The overall phylogenetic pattern observed, with short internal branches even between more distant groups, provides a crucial backdrop for understanding the broader evolutionary context of the dec-1 gene and its potential functional implications, especially for more closely related lineages, such as the inferences among Anastrepha specimens. Our results indicated that the samples of A. fraterculus we investigated seemed to be separated into three different lineages. It has been suggested that A. fraterculus is a species complex with several cryptic species, with at least three in Brazil that can be identified via morphometric methods (Hernández-Ortiz et al., 2012; Hernández-Ortiz et al., 2015). Although we did not investigate different morphotypes in this study that would enable us to compare these taxa to the ones described elsewhere (Hernández-Ortiz et al., 2015; Prezotto et al., 2019), the topology we found is remarkably similar to what has been described using transcriptomic and genomic data (Congrains et al., 2021; Congrains et al., 2023), which identified three distinct branches for A. fraterculus while supporting a single A. obliqua branch. These diverse A. fraterculus lineages may be subject to distinct selective pressures (Smith-Caldas et al., 2001; Manni et al., 2015), despite their recent divergence. This detailed phylogenetic context sets the stage for understanding the evolutionary dynamics of the dec-1 gene within specific Anastrepha lineages, although evidence of intraspecific gene flow among these lineages (Díaz et al., 2018; Congrains et al., 2023) may limit our ability to investigate that adequately.

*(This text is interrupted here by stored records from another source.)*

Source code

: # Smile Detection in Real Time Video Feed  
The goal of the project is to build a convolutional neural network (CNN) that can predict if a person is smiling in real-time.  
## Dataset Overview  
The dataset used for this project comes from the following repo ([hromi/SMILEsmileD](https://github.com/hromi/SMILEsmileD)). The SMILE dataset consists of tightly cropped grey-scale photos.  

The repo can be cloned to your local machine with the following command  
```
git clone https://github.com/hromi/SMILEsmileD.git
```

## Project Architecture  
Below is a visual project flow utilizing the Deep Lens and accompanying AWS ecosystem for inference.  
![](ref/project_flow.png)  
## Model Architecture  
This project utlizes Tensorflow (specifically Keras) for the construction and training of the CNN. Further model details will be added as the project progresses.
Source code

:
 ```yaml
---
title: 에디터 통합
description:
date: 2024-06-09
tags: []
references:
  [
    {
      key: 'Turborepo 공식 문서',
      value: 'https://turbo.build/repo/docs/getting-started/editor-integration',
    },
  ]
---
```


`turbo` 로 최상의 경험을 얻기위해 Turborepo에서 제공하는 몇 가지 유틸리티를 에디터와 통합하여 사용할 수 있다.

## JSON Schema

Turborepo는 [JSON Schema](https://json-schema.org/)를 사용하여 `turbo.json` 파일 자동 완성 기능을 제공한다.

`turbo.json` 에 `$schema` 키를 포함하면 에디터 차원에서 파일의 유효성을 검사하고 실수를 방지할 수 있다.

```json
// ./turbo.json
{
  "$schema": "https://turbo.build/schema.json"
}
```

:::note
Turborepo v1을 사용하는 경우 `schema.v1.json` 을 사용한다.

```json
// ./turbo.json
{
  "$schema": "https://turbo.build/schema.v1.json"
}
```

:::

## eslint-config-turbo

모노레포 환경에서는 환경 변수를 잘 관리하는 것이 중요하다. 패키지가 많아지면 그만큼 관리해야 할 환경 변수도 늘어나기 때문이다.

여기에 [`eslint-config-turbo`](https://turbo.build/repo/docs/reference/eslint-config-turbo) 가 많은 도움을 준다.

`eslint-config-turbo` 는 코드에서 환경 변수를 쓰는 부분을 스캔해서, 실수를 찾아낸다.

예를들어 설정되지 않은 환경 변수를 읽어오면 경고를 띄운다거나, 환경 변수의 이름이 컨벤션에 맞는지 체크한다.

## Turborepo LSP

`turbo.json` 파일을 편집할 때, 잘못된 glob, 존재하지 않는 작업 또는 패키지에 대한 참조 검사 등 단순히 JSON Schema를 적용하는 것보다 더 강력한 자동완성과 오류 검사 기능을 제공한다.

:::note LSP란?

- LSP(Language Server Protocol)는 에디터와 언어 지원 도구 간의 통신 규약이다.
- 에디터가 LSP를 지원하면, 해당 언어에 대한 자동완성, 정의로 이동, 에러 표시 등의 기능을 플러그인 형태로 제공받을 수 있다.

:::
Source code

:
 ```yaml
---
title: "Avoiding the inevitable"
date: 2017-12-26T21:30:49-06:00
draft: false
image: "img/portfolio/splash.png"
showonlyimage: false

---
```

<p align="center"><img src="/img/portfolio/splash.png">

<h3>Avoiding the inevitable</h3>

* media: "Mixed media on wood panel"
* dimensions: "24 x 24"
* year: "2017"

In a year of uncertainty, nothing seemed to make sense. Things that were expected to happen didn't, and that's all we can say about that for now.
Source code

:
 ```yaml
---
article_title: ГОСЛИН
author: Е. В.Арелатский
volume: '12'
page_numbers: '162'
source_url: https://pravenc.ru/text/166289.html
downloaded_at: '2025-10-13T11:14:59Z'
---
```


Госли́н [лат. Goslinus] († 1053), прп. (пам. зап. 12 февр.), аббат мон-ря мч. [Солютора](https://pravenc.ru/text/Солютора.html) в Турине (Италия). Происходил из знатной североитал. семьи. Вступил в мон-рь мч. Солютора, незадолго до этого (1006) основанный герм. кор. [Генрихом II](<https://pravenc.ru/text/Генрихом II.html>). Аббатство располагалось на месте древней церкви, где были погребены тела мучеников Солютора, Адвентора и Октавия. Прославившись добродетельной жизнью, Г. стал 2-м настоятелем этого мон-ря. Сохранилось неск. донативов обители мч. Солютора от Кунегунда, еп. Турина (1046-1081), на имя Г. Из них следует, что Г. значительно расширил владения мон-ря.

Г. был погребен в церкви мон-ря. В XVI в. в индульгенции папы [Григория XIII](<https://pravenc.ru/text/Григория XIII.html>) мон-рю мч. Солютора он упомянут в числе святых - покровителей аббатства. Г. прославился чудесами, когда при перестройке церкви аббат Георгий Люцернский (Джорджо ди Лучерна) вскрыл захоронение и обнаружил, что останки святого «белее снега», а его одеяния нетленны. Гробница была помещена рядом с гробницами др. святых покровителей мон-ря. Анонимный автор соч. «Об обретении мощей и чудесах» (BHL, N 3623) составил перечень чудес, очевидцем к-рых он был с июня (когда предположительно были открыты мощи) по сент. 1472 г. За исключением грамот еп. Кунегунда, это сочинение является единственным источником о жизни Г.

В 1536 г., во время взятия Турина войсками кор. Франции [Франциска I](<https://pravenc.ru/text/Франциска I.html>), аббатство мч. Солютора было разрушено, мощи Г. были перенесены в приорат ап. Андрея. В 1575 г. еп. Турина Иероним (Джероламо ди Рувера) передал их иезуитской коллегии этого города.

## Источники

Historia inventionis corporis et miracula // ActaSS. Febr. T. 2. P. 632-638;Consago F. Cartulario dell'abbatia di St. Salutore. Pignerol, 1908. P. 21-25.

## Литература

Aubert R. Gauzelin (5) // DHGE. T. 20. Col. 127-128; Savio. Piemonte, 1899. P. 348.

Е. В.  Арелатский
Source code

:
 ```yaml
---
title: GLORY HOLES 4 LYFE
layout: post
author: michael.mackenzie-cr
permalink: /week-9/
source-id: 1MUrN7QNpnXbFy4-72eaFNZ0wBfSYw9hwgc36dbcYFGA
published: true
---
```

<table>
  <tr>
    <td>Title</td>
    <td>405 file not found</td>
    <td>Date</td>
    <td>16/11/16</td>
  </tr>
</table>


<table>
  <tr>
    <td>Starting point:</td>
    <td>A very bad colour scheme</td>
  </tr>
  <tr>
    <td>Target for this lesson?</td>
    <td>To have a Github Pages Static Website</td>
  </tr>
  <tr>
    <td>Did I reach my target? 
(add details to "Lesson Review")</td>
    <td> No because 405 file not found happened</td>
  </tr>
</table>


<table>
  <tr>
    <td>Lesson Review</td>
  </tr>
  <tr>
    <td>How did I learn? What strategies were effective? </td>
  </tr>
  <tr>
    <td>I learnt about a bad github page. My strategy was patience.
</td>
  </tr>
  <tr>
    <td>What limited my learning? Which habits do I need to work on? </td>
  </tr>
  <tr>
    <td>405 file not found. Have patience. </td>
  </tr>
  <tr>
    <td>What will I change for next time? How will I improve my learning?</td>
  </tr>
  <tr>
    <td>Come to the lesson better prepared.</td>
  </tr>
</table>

Shifting focus to broader implications, a quest for mutations fixed by positive selection events can help identify novel functions and differentiate species (Sémon and Wolfe, 2007; Conant and Wolfe, 2008). In the context of a structural gene related to egg and chorion development, these changes may not be readily discernible or confer adaptive advantages, especially due to the complex interactions between genotype, phenotype and environmental influences. Therefore, comprehending how reproductive genes are influenced by selective forces through selection analyses enables the identification of this genotypic and potentially phenotypic variation in the genome. Furthermore, these genes can serve as markers in the context of species differentiation amid phylogenetic uncertainties. Remarkably, dec-1 produces adequate phylogenetic signals at different evolutionary levels across Tephritidae, but it seems to distinguish among different lineages of A. fraterculus for which there are only a handful of informative markers, despite the plethora of genes investigated (Congrains et al., 2021; Congrains et al., 2023). Understanding its structure, isoforms, and evolutionary patterns across broader sampling also sets the stage for its establishment as a viable adequate marker to study variation across Anastrepha. It also provides insight into reproductive biology, which could foster the development of genetically modified females through transgenes, similar to what has been done in Drosophila, which could be important for population management, particularly in pest insects such as those of the Tephritidae family.